Быть может, он надумал вступить на более долгий и, в каком-то смысле, более правильный путь сочинительства, заставляя себя писать, писать и писать, пока его творение не станет совершенным в глазах Господа? Своего рода мухой в елее этих доводов оказываются, пожалуй, «грехи старости» — короткие легкие пьесы, которые Россини набрасывал в свои последние годы и которые представляют собой не более чем изящные и занимательные пустячки.
А вот «Stabat Mater» — это совсем другая музыка. Она написана на текст францисканского монаха тринадцатого века Якопоне да Тоди, изображающий скорбящую у подножия креста Марию, матерь Иисуса. В 1727-м текст был официально включен в римско-католическую литургию, и до Россини его перелагала на музыку блестящая череда композиторов: Жоскен Депре, Палестрина, оба Скарлатти, Перголези, Гайдн, Шуберт. Возможно, и столь длинный список переложений тоже сказался на стремлении Россини оставить на «Stabat Mater» свой долговечный отпечаток?

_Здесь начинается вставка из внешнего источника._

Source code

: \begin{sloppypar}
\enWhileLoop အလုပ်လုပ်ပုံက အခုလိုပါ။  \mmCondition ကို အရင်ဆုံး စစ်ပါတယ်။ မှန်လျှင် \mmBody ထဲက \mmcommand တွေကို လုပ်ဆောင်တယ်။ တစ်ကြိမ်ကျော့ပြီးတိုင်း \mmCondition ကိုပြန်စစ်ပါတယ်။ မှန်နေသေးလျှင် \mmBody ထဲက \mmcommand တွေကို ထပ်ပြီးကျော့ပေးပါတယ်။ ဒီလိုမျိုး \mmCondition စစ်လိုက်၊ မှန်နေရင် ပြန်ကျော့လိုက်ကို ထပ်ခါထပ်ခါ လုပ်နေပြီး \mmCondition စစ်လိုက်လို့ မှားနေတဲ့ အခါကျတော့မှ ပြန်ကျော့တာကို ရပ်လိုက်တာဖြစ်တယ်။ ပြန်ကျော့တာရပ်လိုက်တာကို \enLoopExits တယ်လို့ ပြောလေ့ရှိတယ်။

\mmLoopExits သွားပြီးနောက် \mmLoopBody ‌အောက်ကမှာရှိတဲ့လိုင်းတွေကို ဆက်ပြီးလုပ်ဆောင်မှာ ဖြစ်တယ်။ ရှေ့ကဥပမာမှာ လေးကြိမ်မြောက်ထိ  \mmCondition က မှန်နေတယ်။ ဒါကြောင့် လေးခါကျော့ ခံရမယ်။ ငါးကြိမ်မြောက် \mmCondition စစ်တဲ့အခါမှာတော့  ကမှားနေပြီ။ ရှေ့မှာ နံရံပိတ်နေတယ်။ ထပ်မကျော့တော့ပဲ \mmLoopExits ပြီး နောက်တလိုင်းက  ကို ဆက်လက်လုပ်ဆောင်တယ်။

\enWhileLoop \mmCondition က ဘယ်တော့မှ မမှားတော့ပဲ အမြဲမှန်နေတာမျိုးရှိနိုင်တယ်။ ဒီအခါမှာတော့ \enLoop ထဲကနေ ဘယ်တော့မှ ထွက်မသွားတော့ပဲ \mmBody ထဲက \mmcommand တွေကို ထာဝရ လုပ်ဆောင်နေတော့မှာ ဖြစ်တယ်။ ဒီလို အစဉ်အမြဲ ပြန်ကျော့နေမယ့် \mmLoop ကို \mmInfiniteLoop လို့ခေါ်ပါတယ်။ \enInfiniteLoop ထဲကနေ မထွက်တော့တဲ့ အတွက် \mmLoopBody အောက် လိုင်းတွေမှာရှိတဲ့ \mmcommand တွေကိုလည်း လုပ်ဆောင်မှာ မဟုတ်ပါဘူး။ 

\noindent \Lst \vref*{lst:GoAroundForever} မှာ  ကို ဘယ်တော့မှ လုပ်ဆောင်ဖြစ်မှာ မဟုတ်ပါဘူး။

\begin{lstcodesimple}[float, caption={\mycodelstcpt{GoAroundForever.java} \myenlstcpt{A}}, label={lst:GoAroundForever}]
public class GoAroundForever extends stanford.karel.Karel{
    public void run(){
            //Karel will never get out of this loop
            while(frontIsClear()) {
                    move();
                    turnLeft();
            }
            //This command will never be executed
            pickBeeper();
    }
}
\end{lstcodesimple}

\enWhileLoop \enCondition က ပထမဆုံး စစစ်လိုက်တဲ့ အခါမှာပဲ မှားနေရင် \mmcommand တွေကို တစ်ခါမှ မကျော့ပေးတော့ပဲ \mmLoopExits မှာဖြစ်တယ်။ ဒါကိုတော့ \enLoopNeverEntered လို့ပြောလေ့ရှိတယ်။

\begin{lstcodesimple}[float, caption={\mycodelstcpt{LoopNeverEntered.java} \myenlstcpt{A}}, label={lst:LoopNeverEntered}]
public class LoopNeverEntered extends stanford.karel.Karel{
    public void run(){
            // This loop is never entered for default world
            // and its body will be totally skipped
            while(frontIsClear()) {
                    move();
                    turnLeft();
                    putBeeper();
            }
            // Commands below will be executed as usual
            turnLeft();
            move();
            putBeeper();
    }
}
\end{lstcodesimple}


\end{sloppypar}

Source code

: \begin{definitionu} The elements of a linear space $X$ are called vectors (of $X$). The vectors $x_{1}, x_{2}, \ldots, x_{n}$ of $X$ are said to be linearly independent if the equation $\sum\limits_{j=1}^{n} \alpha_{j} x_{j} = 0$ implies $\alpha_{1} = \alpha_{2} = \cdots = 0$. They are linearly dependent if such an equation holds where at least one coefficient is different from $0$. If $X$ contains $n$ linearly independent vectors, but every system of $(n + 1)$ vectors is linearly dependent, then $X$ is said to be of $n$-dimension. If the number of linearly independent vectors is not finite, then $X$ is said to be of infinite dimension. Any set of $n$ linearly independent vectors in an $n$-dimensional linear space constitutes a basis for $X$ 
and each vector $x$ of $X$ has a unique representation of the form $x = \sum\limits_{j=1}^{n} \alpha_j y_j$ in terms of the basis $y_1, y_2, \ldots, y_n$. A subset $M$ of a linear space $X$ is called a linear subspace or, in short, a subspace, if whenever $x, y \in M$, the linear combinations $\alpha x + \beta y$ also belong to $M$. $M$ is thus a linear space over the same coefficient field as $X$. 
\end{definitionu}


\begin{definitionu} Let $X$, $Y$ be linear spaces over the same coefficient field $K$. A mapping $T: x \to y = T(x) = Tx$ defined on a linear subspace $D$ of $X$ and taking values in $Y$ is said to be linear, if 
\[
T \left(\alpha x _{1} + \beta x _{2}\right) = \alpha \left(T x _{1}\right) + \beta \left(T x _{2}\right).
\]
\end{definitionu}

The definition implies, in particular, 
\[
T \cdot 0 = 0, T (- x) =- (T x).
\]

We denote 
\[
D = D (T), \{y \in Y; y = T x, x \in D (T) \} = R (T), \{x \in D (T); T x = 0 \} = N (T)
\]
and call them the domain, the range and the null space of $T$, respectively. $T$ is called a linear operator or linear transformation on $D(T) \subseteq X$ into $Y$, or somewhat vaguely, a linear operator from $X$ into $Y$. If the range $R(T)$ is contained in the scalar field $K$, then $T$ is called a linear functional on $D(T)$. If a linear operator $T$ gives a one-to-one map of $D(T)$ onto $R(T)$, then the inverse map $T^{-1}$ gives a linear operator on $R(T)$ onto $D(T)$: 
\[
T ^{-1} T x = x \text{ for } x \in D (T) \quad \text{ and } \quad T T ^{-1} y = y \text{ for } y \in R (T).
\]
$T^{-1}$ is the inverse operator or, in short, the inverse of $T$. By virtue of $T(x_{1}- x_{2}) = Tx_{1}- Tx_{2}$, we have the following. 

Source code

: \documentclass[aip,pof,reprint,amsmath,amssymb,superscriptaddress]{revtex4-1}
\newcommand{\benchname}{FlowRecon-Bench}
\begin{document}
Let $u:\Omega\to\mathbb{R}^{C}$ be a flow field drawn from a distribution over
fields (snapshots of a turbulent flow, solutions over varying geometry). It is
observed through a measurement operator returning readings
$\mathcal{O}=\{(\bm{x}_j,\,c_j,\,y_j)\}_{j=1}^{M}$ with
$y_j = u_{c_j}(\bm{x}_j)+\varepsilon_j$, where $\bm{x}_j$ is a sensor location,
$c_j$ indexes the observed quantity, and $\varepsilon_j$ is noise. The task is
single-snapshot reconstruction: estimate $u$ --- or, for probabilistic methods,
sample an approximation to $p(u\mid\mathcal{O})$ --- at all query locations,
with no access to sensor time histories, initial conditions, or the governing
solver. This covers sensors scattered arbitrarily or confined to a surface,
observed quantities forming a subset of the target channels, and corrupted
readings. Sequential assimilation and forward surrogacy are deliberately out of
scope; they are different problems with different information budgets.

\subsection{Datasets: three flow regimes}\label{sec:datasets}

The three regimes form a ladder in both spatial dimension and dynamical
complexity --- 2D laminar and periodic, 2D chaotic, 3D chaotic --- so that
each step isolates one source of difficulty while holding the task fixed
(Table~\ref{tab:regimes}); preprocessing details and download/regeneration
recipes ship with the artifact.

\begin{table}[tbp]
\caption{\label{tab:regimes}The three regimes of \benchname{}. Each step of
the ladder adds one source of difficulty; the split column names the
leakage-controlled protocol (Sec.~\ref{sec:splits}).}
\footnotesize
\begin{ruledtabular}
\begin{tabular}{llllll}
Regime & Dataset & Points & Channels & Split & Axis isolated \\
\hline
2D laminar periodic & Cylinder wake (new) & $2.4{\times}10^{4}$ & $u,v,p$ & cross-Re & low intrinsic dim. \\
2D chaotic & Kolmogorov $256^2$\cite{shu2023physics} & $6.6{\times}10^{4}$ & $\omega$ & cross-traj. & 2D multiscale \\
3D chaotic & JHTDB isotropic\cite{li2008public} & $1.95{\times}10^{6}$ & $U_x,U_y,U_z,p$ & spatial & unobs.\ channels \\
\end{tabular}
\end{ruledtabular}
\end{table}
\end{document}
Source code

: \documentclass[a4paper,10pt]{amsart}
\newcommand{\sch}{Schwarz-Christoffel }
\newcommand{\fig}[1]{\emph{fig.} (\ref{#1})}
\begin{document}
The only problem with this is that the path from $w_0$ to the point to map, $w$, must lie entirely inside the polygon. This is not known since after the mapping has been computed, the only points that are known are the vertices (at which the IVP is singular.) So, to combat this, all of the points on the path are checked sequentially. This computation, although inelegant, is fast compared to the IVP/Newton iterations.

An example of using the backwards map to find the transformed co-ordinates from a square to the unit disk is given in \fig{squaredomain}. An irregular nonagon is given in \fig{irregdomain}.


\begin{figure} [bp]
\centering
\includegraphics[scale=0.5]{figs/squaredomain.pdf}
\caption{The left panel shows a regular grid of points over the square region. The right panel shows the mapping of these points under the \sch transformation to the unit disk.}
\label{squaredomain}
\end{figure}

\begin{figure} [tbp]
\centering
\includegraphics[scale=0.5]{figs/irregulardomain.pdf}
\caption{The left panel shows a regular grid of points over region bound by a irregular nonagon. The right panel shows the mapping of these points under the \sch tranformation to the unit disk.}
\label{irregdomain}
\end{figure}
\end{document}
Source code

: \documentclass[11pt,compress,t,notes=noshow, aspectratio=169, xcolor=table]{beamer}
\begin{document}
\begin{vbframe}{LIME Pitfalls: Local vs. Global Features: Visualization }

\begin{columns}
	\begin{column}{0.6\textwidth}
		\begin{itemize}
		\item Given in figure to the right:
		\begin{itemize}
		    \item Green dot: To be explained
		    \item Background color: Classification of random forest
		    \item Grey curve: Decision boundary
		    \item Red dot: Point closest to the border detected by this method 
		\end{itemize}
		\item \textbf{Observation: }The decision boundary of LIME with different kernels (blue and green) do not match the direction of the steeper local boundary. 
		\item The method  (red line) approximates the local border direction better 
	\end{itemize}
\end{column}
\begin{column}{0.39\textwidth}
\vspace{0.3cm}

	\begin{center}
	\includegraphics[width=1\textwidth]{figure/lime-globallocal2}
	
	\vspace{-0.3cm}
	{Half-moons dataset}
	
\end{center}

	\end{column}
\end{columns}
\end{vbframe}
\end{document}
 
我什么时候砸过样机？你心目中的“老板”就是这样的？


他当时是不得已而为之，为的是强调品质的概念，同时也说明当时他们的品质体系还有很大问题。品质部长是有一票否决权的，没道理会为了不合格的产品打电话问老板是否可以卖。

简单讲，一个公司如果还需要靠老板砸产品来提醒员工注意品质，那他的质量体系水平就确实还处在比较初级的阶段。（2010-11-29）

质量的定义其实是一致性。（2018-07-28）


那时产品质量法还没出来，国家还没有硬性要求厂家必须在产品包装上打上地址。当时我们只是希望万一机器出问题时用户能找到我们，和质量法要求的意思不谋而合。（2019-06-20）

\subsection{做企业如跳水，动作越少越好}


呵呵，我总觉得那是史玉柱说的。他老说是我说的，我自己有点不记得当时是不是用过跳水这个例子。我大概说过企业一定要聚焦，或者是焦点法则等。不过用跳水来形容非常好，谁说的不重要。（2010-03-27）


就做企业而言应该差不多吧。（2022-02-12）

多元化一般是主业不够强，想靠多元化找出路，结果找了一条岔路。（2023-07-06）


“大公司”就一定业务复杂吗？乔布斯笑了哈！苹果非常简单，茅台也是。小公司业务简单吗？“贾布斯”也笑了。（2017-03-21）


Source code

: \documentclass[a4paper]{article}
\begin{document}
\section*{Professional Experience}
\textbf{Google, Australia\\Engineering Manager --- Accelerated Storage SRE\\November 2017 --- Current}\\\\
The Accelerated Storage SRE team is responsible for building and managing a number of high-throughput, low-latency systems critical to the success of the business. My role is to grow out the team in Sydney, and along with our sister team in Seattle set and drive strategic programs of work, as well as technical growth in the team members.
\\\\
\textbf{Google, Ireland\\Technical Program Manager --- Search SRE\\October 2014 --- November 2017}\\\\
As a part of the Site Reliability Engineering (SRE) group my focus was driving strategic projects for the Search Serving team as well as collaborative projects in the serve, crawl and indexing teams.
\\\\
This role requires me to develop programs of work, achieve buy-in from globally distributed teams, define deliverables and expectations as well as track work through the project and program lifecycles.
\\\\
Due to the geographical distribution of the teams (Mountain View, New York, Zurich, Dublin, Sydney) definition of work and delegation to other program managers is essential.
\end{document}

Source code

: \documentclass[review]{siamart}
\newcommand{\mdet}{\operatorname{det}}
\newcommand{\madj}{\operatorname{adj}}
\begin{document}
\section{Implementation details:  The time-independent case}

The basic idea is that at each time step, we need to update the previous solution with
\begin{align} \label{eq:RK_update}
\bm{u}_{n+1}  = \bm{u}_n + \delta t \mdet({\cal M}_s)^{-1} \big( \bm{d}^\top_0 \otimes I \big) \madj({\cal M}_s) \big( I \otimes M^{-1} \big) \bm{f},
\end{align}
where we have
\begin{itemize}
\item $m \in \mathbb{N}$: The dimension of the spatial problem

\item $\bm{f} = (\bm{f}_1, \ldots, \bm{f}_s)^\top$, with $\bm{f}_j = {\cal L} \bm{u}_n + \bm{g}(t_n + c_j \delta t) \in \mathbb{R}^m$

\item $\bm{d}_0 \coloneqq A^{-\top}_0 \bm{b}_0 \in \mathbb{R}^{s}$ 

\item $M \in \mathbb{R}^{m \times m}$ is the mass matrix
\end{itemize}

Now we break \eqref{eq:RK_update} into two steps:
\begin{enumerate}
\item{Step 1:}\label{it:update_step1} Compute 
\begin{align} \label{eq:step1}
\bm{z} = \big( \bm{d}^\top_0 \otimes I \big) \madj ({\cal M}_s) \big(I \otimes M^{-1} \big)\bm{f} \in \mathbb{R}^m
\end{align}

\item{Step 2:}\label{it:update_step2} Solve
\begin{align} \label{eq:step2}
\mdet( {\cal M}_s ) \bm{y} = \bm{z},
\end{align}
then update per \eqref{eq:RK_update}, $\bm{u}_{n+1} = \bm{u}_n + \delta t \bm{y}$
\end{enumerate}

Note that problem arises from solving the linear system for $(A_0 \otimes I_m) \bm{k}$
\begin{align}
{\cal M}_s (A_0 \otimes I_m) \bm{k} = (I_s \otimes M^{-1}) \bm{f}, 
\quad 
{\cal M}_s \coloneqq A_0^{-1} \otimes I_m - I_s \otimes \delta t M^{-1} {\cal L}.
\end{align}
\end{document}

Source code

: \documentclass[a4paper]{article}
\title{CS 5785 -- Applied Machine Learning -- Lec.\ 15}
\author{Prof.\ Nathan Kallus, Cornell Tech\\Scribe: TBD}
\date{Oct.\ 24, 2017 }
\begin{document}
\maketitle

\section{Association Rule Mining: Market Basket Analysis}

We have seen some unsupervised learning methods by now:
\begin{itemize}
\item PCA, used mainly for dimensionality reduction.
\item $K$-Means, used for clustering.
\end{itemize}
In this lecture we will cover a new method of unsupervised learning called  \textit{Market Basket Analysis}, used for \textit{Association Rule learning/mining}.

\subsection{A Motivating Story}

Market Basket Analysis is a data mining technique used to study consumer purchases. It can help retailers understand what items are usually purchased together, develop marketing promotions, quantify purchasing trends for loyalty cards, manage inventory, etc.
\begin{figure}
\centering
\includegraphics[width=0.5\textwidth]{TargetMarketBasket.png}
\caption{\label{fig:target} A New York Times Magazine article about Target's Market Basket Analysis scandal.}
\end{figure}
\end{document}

Печальный сюжет этот продолжал вдохновлять композиторов на создание прекрасной музыки и после Россини: Верди, Дворжака, Шимановского, Пуленка — тонкая поэтичность текста да Тоди увлекала многих. Россини, когда он писал свой вариант, снова жил в Италии — не в родном Пезаро, в Болонье. Он возвратился в Париж, чтобы продирижировать первым исполнением «Stabat Mater» в концертном зале Герца, и, по счастью для композитора, сочинение его было сразу же признано исполненным красоты и гениальности. Кое-кто именует «Stabat Mater» последней из его опер, однако такое название порождено, похоже, лишь тем, что было главным достоинством Россини — его способностью показывать человеческий голос в наилучшем свете, даже если свет этот, как правило, драматичен, — ибо чего же еще и ждать от оперного композитора? Вот Россини и привнес в строки «Stabat Mater» добавочную драматичность. Я бы сказал, пожалуй, что драматичность эта более чем оправдывается самим образом матери, стоящей у креста, на котором распят ее сын. Сбегайте как-ни-будь в концерт, послушайте эту вещь, а после судите сами. Я же тем временем расскажу вам, если позволите, кто тут у нас еще имеется.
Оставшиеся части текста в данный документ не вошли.